Legumes are also rich in vitamins (i.e. B vitamins), minerals (i.e. iron, folate, calcium and zinc) and a series of biological active compounds, known as phytochemicals which also have antitumor effects [44, 46]. These compounds include tannins, flavonols, isoflavones, phenolic acids and phytic acids [42]. For example, phytates are excreted in the urine where they inhibit the formation of kidney stones [47], which have been related to kidney cancer [48]. Legumes are also a good source of folate, which may protect against cancers of the upper digestive tract of the colon and several other cancers as well [13, 33].

In addition to the direct cancer preventative effects of legume intake, indirect effects may also be at work as well. Higher intake of legumes may replace other sources of protein such as meat or high glycaemic index carbohydrates, both of which have been shown to be linked to several cancers [45].

Strength and weakness

In this work, we quantified the association between legume consumption and several cancer sites using a series of case-control studies. In these studies, the same validated and reproducible questionnaires have been used to collect information on legume consumption and to measure potential confounders. Several confounders have been considered including age, education, overweight/obesity, smoking, physical activity, presence of comorbidities, alcohol, consumption of fruit, vegetables and processed meat, energy intake and for female hormone-related cancers also age at menarche, menopausal status and number of children.
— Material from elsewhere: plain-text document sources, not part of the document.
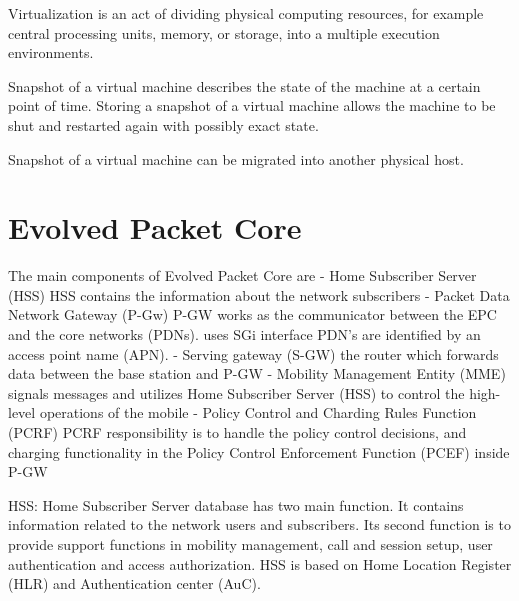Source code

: Virtualization is an act of dividing physical computing resources, for example central processing units, memory, or storage, into a multiple execution environments.

Snapshot of a virtual machine describes the state of the machine at a certain point of time. Storing a snapshot of a virtual machine allows the machine to be shut and restarted again with possibly exact state.

Snapshot of a virtual machine can be migrated into another physical host.

\section{Evolved Packet Core}
\label{section:evolved-packet-core}

The main components of Evolved Packet Core are
  - Home Subscriber Server (HSS)
    HSS contains the information about the network subscribers
  - Packet Data Network Gateway (P-Gw)
    P-GW works as the communicator between the EPC and the core networks (PDNs).
    uses SGi interface
    PDN's are identified by an access point name (APN).
  - Serving gateway (S-GW)
    the router which forwards data between the base station and P-GW
  - Mobility Management Entity (MME)
    signals messages and utilizes Home Subscriber Server (HSS) to control the high-level operations of the mobile
  - Policy Control and Charding Rules Function (PCRF)
    PCRF responsibility is to handle the policy control decisions, and charging functionality in the Policy Control Enforcement Function (PCEF) inside P-GW


HSS:
Home Subscriber Server database has two main function. It contains information related to the network users and subscribers. Its second function is to provide support functions in mobility management, call and session setup, user authentication and access authorization. HSS is based on Home Location Register (HLR) and Authentication center (AuC).


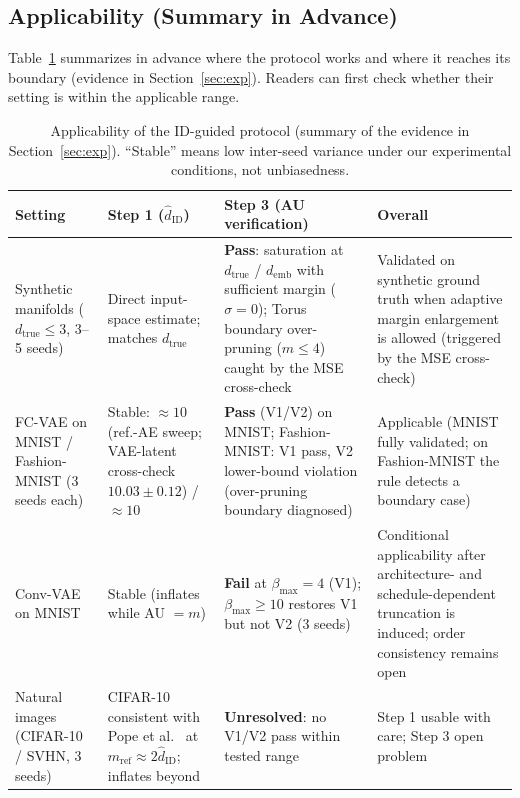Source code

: \documentclass[make,article,submit,pdftex,moreauthors]{Definitions/mdpi}
\newcommand{\hatdID}{\hat{d}_{\mathrm{ID}}}
\newcommand{\dtrue}{d_{\mathrm{true}}}
\newcommand{\demb}{d_{\mathrm{emb}}}
\begin{document}
\subsection{Applicability (Summary in Advance)}\label{sec:protocol_applicability}

Table~\ref{tab:applicability} summarizes in advance where the protocol works
and where it reaches its boundary (evidence in Section~\ref{sec:exp}).
Readers can first check whether their setting is within the applicable
range.

\begin{table}[H]
\caption{Applicability of the ID-guided protocol (summary of the evidence in
Section~\ref{sec:exp}). ``Stable'' means low inter-seed variance under our
experimental conditions, not unbiasedness.}
\label{tab:applicability}
\small
\begin{tabular}{p{2.6cm}p{2.9cm}p{3.1cm}p{3.6cm}}
\toprule
\textbf{Setting} & \textbf{Step 1 ($\hatdID$)} & \textbf{Step 3 (AU verification)} & \textbf{Overall} \\
\midrule
Synthetic manifolds ($\dtrue \leq 3$, 3--5 seeds) & Direct input-space estimate; matches $\dtrue$ & \textbf{Pass}: saturation at $\dtrue$ / $\demb$ with sufficient margin ($\sigma = 0$); Torus boundary over-pruning ($m \leq 4$) caught by the MSE cross-check & Validated on synthetic ground truth when adaptive margin enlargement is allowed (triggered by the MSE cross-check) \\
\addlinespace
FC-VAE on MNIST / Fashion-MNIST (3 seeds each) & Stable: $\approx 10$ (ref.-AE sweep; VAE-latent cross-check $10.03 \pm 0.12$) / $\approx 10$ & \textbf{Pass} (V1/V2) on MNIST; Fashion-MNIST: V1 pass, V2 lower-bound violation (over-pruning boundary diagnosed) & Applicable (MNIST fully validated; on Fashion-MNIST the rule detects a boundary case) \\
\addlinespace
Conv-VAE on MNIST & Stable (inflates while AU $= m$) & \textbf{Fail} at $\beta_{\max} = 4$ (V1); $\beta_{\max} \geq 10$ restores V1 but not V2 (3 seeds) & Conditional applicability after architecture- and schedule-dependent truncation is induced; order consistency remains open \\
\addlinespace
Natural images (CIFAR-10 / SVHN, 3 seeds) & CIFAR-10 consistent with Pope et al.~\cite{pope2021intrinsic} at $m_{\mathrm{ref}} \approx 2\hatdID$; inflates beyond & \textbf{Unresolved}: no V1/V2 pass within tested range & Step 1 usable with care; Step 3 open problem \\
\bottomrule
\end{tabular}
\end{table}
\end{document}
The study has also some limitations. The first lies in the potential inaccurate measure of legume consumption in a case control design. Second, the inverse association between legume consumption and cancer risk can at least be partially attributable to a generally healthier diet of legume consumers who also had high intake of fiber from other dietary sources. Third, there was a substantial predominance of male in the majority of the studies included in the analysis. Fourth, it is important to note that the analysis is based on hospital controls. Thus, the distribution of legume consumption in controls may not fully reflect that in the population which produced the cases. Finally, although the majority of studies included more than 1000 cases, for some cancer sites only a few cases were in the highest category of consumption (i.e. ≥2 portions).

Conclusions

Our results indicate an inverse association between legume intake and colorectal cancer risk. No consistent associations were found for cancer of oral cavity and pharynx, esophagus, stomach, larynx, breast, endometrium, ovary, prostate and kidney.